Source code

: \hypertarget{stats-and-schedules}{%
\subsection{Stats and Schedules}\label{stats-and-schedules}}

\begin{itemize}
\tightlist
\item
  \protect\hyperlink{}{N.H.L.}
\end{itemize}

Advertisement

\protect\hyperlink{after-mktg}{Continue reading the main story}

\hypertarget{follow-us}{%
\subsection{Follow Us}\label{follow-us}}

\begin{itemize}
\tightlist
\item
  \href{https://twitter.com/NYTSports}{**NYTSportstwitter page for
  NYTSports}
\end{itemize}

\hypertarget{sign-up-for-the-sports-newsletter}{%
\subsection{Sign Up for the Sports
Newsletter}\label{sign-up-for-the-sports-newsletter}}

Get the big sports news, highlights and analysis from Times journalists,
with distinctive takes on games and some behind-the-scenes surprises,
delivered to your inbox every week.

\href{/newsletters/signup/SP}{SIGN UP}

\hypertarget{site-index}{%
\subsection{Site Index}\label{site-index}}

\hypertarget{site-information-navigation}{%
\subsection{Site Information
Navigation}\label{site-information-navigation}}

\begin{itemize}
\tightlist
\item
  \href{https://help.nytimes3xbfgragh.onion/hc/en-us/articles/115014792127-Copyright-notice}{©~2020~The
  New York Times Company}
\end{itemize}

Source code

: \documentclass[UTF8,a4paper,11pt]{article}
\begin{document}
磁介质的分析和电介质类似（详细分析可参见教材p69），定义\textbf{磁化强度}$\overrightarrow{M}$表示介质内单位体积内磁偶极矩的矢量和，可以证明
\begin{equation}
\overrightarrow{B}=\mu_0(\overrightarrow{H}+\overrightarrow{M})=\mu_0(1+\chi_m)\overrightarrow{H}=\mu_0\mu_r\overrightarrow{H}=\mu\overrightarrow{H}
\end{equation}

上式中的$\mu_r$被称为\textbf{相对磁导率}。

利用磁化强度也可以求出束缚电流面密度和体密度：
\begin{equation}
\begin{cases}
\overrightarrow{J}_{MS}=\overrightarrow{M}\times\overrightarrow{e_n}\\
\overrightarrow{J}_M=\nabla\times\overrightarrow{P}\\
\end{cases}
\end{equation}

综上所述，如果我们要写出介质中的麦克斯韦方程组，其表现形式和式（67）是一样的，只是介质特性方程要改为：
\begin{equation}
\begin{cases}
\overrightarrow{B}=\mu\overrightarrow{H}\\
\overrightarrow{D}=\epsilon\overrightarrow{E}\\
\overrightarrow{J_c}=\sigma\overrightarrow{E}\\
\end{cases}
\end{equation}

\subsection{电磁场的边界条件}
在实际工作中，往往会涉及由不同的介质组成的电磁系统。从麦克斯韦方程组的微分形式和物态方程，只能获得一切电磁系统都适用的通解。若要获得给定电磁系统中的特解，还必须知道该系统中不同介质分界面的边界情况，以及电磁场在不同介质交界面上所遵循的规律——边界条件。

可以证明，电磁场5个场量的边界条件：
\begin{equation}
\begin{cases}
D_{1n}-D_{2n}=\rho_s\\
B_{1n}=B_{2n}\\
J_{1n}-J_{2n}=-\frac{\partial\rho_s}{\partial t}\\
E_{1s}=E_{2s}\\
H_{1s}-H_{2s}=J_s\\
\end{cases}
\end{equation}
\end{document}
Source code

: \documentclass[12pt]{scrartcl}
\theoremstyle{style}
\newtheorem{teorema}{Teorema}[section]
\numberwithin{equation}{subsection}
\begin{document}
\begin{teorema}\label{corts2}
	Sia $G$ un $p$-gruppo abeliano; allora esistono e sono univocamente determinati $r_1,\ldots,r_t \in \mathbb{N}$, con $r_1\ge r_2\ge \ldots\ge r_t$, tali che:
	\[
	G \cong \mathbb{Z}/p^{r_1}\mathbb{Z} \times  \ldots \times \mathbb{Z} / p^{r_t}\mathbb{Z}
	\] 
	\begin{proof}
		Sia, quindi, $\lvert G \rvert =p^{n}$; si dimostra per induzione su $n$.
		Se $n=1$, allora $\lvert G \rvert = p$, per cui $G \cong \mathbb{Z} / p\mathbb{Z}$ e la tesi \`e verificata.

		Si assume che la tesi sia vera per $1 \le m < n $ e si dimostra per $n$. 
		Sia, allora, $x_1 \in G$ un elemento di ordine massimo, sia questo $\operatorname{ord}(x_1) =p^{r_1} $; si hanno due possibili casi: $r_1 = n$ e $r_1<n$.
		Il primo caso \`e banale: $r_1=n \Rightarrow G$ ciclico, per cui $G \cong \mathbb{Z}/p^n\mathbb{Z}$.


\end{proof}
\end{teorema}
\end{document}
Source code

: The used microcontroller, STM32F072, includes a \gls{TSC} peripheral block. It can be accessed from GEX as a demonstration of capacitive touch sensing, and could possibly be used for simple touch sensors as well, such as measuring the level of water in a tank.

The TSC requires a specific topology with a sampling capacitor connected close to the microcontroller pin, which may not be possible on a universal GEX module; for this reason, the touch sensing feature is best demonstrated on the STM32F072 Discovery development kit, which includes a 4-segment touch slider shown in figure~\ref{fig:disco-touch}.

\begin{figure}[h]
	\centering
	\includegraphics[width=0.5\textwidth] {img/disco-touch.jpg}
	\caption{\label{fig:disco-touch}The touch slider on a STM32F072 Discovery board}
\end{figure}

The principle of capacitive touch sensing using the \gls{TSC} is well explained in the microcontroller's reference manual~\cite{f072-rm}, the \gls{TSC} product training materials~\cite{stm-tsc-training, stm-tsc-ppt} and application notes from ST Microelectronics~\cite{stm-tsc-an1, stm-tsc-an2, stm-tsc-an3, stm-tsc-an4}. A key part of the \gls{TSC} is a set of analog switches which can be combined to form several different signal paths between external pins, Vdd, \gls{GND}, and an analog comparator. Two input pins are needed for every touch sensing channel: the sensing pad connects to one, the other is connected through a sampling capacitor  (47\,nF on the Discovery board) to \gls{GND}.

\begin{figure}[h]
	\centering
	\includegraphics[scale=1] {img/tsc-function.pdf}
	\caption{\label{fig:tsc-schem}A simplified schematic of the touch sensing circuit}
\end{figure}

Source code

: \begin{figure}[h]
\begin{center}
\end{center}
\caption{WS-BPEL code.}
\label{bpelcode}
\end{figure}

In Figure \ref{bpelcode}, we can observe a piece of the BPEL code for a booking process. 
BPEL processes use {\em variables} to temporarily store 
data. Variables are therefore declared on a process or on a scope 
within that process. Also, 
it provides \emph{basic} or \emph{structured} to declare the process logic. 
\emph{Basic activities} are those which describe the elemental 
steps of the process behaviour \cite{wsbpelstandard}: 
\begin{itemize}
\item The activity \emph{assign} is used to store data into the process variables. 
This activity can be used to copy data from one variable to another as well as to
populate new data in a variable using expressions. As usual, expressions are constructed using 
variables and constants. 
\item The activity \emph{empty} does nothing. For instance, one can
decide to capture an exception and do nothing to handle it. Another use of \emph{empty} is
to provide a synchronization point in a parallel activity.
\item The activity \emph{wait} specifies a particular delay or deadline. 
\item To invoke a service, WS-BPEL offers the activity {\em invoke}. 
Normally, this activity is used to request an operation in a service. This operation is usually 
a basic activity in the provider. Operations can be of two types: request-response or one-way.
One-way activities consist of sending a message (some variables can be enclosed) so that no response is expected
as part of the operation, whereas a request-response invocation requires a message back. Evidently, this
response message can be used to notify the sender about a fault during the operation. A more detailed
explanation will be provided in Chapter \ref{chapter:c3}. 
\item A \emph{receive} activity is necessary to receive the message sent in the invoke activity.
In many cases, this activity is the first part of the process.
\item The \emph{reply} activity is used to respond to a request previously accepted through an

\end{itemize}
+ + +
(TO DO):
Using the records above, report each line with the string "teorema".

(EXERCISE ANSWER):
\newtheorem{teorema}{Teorema}[section]
\begin{teorema}\label{corts2}
\end{teorema}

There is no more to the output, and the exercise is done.